> WORK TO COMPLETE: Print all the records below, word for word and in full.

[Recorded data]

--- START ---

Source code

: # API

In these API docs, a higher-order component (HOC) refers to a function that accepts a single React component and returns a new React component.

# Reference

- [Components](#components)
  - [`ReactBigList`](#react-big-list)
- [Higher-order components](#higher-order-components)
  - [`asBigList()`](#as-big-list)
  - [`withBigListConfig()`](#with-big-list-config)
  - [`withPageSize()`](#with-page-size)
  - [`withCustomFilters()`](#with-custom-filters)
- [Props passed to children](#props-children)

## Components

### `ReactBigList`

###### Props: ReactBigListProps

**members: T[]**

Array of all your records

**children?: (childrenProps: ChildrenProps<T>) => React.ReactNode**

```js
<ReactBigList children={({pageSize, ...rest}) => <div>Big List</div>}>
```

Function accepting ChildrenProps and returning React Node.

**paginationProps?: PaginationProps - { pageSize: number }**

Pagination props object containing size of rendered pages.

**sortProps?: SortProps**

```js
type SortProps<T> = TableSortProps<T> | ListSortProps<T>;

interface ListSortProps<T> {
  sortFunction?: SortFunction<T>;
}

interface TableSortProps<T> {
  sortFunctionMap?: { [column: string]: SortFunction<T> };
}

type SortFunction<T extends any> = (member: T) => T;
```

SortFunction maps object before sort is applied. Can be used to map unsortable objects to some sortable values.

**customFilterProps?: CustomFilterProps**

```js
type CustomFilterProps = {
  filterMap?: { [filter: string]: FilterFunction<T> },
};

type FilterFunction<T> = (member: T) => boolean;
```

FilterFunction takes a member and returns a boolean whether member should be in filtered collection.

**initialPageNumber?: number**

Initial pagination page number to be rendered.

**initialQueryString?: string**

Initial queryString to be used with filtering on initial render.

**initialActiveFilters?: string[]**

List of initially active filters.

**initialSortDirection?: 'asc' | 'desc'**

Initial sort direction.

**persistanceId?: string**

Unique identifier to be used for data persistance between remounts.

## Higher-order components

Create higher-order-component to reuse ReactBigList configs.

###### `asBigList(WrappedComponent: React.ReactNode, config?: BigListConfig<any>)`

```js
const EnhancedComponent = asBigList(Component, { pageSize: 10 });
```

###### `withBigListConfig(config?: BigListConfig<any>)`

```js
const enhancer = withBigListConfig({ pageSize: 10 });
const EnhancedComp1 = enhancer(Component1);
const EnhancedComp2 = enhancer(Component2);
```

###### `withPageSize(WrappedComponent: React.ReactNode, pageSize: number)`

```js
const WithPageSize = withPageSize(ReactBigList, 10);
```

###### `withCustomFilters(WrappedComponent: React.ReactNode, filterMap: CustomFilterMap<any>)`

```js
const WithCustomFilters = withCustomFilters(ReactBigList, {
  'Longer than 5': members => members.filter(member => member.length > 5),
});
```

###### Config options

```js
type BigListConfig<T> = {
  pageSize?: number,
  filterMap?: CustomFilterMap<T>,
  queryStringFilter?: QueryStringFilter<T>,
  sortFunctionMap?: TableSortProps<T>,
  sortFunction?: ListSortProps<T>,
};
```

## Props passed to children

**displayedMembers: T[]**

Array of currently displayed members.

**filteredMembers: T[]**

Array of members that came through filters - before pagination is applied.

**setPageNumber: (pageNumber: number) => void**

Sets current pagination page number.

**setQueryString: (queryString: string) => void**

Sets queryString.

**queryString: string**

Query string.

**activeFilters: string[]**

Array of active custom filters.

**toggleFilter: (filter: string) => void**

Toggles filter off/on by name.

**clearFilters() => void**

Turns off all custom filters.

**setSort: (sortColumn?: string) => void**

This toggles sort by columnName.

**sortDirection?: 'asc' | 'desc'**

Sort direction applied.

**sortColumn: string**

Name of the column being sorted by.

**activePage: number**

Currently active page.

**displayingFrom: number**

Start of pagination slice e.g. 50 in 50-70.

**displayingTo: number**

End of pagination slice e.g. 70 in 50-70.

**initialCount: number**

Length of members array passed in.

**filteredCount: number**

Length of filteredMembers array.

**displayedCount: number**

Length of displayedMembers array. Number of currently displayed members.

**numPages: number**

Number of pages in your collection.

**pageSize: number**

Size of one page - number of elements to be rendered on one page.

--- END ---

> SOLUTION FOR THIS PROBLEM:
Source code

: # API

In these API docs, a higher-order component (HOC) refers to a function that accepts a single React component and returns a new React component.

# Reference

- [Components](#components)
  - [`ReactBigList`](#react-big-list)
- [Higher-order components](#higher-order-components)
  - [`asBigList()`](#as-big-list)
  - [`withBigListConfig()`](#with-big-list-config)
  - [`withPageSize()`](#with-page-size)
  - [`withCustomFilters()`](#with-custom-filters)
- [Props passed to children](#props-children)

## Components

### `ReactBigList`

###### Props: ReactBigListProps

**members: T[]**

Array of all your records

**children?: (childrenProps: ChildrenProps<T>) => React.ReactNode**

```js
<ReactBigList children={({pageSize, ...rest}) => <div>Big List</div>}>
```

Function accepting ChildrenProps and returning React Node.

**paginationProps?: PaginationProps - { pageSize: number }**

Pagination props object containing size of rendered pages.

**sortProps?: SortProps**

```js
type SortProps<T> = TableSortProps<T> | ListSortProps<T>;

interface ListSortProps<T> {
  sortFunction?: SortFunction<T>;
}

interface TableSortProps<T> {
  sortFunctionMap?: { [column: string]: SortFunction<T> };
}

type SortFunction<T extends any> = (member: T) => T;
```

SortFunction maps object before sort is applied. Can be used to map unsortable objects to some sortable values.

**customFilterProps?: CustomFilterProps**

```js
type CustomFilterProps = {
  filterMap?: { [filter: string]: FilterFunction<T> },
};

type FilterFunction<T> = (member: T) => boolean;
```

FilterFunction takes a member and returns a boolean whether member should be in filtered collection.

**initialPageNumber?: number**

Initial pagination page number to be rendered.

**initialQueryString?: string**

Initial queryString to be used with filtering on initial render.

**initialActiveFilters?: string[]**

List of initially active filters.

**initialSortDirection?: 'asc' | 'desc'**

Initial sort direction.

**persistanceId?: string**

Unique identifier to be used for data persistance between remounts.

## Higher-order components

Create higher-order-component to reuse ReactBigList configs.

###### `asBigList(WrappedComponent: React.ReactNode, config?: BigListConfig<any>)`

```js
const EnhancedComponent = asBigList(Component, { pageSize: 10 });
```

###### `withBigListConfig(config?: BigListConfig<any>)`

```js
const enhancer = withBigListConfig({ pageSize: 10 });
const EnhancedComp1 = enhancer(Component1);
const EnhancedComp2 = enhancer(Component2);
```

###### `withPageSize(WrappedComponent: React.ReactNode, pageSize: number)`

```js
const WithPageSize = withPageSize(ReactBigList, 10);
```

###### `withCustomFilters(WrappedComponent: React.ReactNode, filterMap: CustomFilterMap<any>)`

```js
const WithCustomFilters = withCustomFilters(ReactBigList, {
  'Longer than 5': members => members.filter(member => member.length > 5),
});
```

###### Config options

```js
type BigListConfig<T> = {
  pageSize?: number,
  filterMap?: CustomFilterMap<T>,
  queryStringFilter?: QueryStringFilter<T>,
  sortFunctionMap?: TableSortProps<T>,
  sortFunction?: ListSortProps<T>,
};
```

## Props passed to children

**displayedMembers: T[]**

Array of currently displayed members.

**filteredMembers: T[]**

Array of members that came through filters - before pagination is applied.

**setPageNumber: (pageNumber: number) => void**

Sets current pagination page number.

**setQueryString: (queryString: string) => void**

Sets queryString.

**queryString: string**

Query string.

**activeFilters: string[]**

Array of active custom filters.

**toggleFilter: (filter: string) => void**

Toggles filter off/on by name.

**clearFilters() => void**

Turns off all custom filters.

**setSort: (sortColumn?: string) => void**

This toggles sort by columnName.

**sortDirection?: 'asc' | 'desc'**

Sort direction applied.

**sortColumn: string**

Name of the column being sorted by.

**activePage: number**

Currently active page.

**displayingFrom: number**

Start of pagination slice e.g. 50 in 50-70.

**displayingTo: number**

End of pagination slice e.g. 70 in 50-70.

**initialCount: number**

Length of members array passed in.

**filteredCount: number**

Length of filteredMembers array.

**displayedCount: number**

Length of displayedMembers array. Number of currently displayed members.

**numPages: number**

Number of pages in your collection.

**pageSize: number**

Size of one page - number of elements to be rendered on one page.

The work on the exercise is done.